Obvious or not, however, it is the proper way to describe what happened to the Baudelaires after they sent the desperate telegram to Mr. Poe. Violet, Klaus, and Sunny sat and stared at the telegram device for hours, waiting for some sign of the banker’s reply. As the hour grew later and later, they took turns dozing against the merchandise of the Last Chance General Store, hoping for any response from the man who was in charge of the orphans’ affairs. And as the first few rays of dawn shone through the window, illuminating all of the price tags in the store, the only news the children had received was that the shopkeeper had made some fresh cranberry muffins.
“I’ve made some fresh cranberry muffins,” the shopkeeper said, peeking around a tower of flour sifters. He was wearing at least two pot holders on each hand and was carrying the muffins on a stack of different-colored tra
ys. “Normally I would put them up for sale, between the phonograph records and the garden rakes, but I hate to think of you three children going without breakfast when there are vicious murderers on the loose, so have some for yourself, free of charge.”
“That’s very kind of you,” Violet said, as she and her siblings each took a muffin from the shopkeeper’s top tray.

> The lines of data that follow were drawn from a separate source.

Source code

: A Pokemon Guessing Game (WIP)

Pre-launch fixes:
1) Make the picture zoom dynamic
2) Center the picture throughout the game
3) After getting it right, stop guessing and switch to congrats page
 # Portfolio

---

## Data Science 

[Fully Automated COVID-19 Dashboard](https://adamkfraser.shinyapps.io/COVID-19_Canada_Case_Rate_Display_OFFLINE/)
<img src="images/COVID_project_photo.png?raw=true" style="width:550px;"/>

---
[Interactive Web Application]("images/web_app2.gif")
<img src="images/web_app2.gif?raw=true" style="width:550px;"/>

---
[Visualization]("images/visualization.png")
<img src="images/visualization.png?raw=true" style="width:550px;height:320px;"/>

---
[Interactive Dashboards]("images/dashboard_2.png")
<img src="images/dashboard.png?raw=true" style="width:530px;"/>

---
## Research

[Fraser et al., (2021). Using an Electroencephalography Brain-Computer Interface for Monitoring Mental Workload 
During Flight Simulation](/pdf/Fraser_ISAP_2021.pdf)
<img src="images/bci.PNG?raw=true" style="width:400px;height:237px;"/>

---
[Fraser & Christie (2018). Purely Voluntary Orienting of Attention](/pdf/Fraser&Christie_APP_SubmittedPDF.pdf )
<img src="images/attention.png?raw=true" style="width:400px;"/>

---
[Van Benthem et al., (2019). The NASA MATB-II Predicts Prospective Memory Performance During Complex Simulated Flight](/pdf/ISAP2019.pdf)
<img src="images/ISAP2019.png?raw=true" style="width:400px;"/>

The Baudelaires, who had not eaten since they left the village, soon made short work—a phrase which here means “ate every warm, sweet crumb”—of the pastries.
“Goodness, you’re hungry,” the shopkeeper said. “Did everything go all right with the telegram? Have you received a reply?”
“Not yet,” Klaus said.
“Well, don’t worry your tiny heads about it,” the shopkeeper replied. “Remember, no news is good news.”

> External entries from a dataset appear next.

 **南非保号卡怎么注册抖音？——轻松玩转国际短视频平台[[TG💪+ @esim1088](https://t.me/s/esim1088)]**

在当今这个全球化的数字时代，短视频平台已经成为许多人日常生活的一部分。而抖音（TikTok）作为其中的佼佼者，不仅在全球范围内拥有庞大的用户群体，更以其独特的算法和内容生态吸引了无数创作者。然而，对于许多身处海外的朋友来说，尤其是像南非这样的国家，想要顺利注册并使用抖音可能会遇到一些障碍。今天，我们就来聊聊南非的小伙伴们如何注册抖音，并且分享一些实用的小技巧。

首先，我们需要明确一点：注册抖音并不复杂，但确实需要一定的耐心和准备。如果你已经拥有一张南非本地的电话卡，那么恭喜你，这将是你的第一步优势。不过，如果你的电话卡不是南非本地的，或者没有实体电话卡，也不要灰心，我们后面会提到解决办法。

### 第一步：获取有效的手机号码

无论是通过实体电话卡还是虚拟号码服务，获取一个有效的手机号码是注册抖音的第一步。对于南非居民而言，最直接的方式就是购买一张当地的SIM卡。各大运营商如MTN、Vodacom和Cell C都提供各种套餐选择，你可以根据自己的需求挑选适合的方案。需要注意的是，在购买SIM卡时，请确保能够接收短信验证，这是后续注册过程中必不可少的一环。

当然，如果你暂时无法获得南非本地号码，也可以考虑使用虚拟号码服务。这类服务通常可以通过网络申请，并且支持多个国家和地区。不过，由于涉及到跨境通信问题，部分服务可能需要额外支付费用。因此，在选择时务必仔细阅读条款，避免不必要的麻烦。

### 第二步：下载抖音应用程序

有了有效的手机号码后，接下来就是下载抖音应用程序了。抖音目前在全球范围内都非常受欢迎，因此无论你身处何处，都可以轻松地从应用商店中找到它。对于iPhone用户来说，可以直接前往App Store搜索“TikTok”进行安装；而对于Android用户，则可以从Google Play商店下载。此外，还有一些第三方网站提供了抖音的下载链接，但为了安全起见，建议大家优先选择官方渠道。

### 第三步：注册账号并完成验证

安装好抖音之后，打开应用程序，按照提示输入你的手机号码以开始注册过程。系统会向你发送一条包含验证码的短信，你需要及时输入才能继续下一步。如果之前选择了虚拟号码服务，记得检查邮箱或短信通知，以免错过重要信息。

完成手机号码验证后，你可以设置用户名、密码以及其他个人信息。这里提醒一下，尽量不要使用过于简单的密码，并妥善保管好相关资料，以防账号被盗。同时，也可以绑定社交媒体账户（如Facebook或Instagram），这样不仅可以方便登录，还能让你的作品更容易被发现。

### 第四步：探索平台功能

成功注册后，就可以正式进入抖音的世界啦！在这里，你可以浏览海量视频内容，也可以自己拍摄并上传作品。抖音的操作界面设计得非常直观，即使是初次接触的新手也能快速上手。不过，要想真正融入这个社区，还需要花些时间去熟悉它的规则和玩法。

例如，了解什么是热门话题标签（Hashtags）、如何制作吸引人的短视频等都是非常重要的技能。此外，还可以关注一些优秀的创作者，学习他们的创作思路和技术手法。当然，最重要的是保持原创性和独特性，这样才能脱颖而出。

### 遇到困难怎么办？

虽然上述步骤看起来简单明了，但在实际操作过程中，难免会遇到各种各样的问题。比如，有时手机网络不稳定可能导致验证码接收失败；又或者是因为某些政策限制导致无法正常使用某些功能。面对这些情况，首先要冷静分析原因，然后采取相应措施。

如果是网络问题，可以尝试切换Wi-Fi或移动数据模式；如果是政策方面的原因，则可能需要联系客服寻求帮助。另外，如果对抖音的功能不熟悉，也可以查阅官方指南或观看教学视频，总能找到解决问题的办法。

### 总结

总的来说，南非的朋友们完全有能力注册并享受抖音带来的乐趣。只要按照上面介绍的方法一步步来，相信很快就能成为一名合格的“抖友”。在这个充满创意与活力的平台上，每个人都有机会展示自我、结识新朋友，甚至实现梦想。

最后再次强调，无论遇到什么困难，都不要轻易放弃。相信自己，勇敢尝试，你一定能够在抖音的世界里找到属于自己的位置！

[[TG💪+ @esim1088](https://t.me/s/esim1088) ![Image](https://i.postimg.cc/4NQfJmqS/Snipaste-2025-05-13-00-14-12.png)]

“No news is good news?” called out a voice from somewhere in the store. “I have some news for you, Milt. All about those murderers.”
“Lou!” the shopkeeper called in delight, and then turned to the children. “Excuse me, please,” he said. “Lou’s here with The Daily Punctilio.”
The shopkeeper walked through a bunch of rugs hanging from the ceiling, and the Baudelaires looked at one another in dismay.
“What’ll we do?” Klaus whispered to his sisters. “If the newspaper has arrived, the shopkeeper will read that we’re murderers. We’d better run away.”
“But if we run away,” Violet said, “Mr. Poe won’t be able to contact us.”
“Gykree!” Sunny cried, which meant “He’s had all night to contact us, and we haven’t heard from him.”
“Lou?” they heard the shopkeeper call out. “Where are you, Lou?”
“I’m over by the pepper grinders,” the deliveryperson called out in return. “And wait till you read this story about the three murderers of that Count. It’s got pictures and everything. I saw the police on the way here, and they said they were closing in. The only people they allowed in the area were me and those volunteer people. They’re going to capture those kids and send them right to jail.”